With Thompson’s exit, new leadership was needed. Robbie Bach was chosen to be the project’s overall leader, Todd Holmdahl headed up the hardware division’s efforts, J Allard remained focused on the software, and Ed Fries got busy shoring up their launch title lineup.
Building the Hardware
Building a brand-new, state-of-the-art game console system from scratch in less than two years is, as Holmdahl says, with classic understatement, “not a lot of time to build a piece of hardware.” Certainly, the small Xbox hardware team, which numbered between 12 and 15 people, faced big challenges. For instance, they didn’t have their GPU (Graphics Processor Unit) locked in until March 2000. “And then it was just a scramble to get it done with that group of people at the time.”
They did get help. Intel and NVidia offered significant support for the motherboard design, and Flextronics helped with the mechanical design and did all the system testing. In fact, according to Holmdahl, the project went pretty smoothly, in stark contrast with the approval process that had preceded it.
The Xbox Hardware Team.
“We had Greg Gibson and Rick Vingerelli. There were three double Es (EE) on the team—me and Greg and Leo (Del Castillo). We were doing the system work, essentially putting everything together and architecting it. We had Harjeet Singh later on, and he helped quite a bit. Rick Vingerelli was in charge of manufacturing, so he worked to make sure the box was manufacturable and did a lot of the deals. Desmond Koval was a workhorse.
The learning curve was steep, but some elements of the project were less challenging than others. “The general architecture was pretty straightforward,” says Holmdahl. “We were basically creating a computer that runs the best DirectX-based GPU that you could find at the time and just having it be dedicated to running video games.” But a project of this magnitude is never easy, and there were numerous challenges, such as the sheer complexity of dealing with so many parts and component vendors.
Working on the custom GPU with NVidia presented its own set of challenges. “We got the first chip back, and it didn’t work that well. We tried to get the best we could out of it. The second chip came back really late in the cycle. I think we replaced all the dev kits out there with these new kits so that the game developers had real hardware. It was super late in the cycle, and they were modifying their games with the new kits.”

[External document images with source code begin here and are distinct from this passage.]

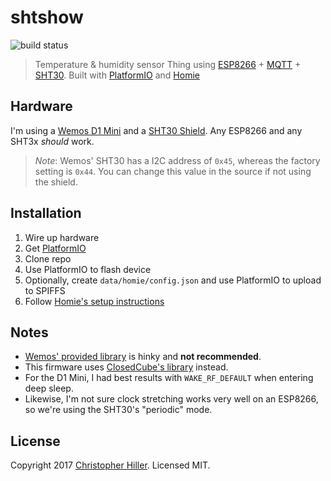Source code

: # shtshow 

![build status](https://travis-ci.org/boneskull/shtshow.svg?branch=master)

> Temperature & humidity sensor Thing using [ESP8266] + [MQTT] + [SHT30].  Built with [PlatformIO] and [Homie]

## Hardware

I'm using a [Wemos D1 Mini] and a [SHT30 Shield].  Any ESP8266 and any SHT3x *should* work.

> *Note*: Wemos' SHT30 has a I2C address of `0x45`, whereas the factory setting is `0x44`.  You can change this value in the source if not using the shield.

## Installation

1. Wire up hardware
1. Get [PlatformIO]
1. Clone repo
1. Use PlatformIO to flash device
1. Optionally, create `data/homie/config.json` and use PlatformIO to upload to SPIFFS
1. Follow [Homie's setup instructions](https://homie-esp8266.readme.io/docs/getting-started) 

## Notes

- [Wemos' provided library](https://github.com/wemos/WEMOS_SHT3x_Arduino_Library) is hinky and **not recommended**.
- This firmware uses [ClosedCube's library](https://github.com/closedcube/ClosedCube_SHT31D_Arduino) instead.
- For the D1 Mini, I had best results with `WAKE_RF_DEFAULT` when entering deep sleep.
- Likewise, I'm not sure clock stretching works very well on an ESP8266, so we're using the SHT30's "periodic" mode.

## License

Copyright 2017 [Christopher Hiller].  Licensed MIT.

[Homie]: https://homie-esp8266.readme.io/
[SHT30]: https://www.sensirion.com/en/environmental-sensors/humidity-sensors/digital-humidity-sensors-for-various-applications/
[PlatformIO]: http://platformio.org/
[ESP8266]: http://esp8266.net/
[Wemos D1 Mini]: https://www.wemos.cc/product/d1-mini.html
[SHT30 Shield]: https://www.wemos.cc/product/sht30-shield.html
[MQTT]: http://mqtt.org
[Christopher Hiller]: https://boneskull.com
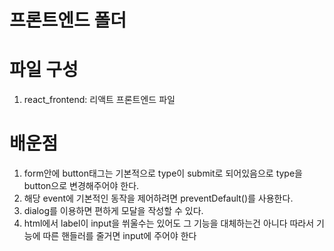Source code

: # 프론트엔드 폴더

# 파일 구성

1. react_frontend: 리액트 프론트엔드 파일


# 배운점
1. form안에 button태그는 기본적으로 type이 submit로 되어있음으로 type을 button으로 변경해주어야 한다.
2. 해당 event에 기본적인 동작을 제어하려면 preventDefault()를 사용한다.
3. dialog를 이용하면 편하게 모달을 작성할 수 있다.
4. html에서 label이 input을 쒸울수는 있어도 그 기능을 대체하는건 아니다 따라서 기능에 따른 핸들러를 줄거면 input에 주어야 한다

“I think the system engineering wasn’t dramatic,” says Holmdahl, “but the complexity of testing everything and bringing it all together was. We had never worked with anything like a DVD drive, and having that not work… you effectively had to brute force it. We had to apply as much time and energy… as many people as we had. And the top two people, Leo Del Castillo and myself, applied it to the DVD drive to try to get that fixed. So yeah, I learned a lot in a short period of time about getting systems together, getting people and a number of different companies together… organizing that and getting them to work together to meet a certain set of deliverables, and learned a lot about negotiating the deals that it takes to make something like this happen. And then I learned a lot about DVD drives and how they worked (laughs) and putting them together.”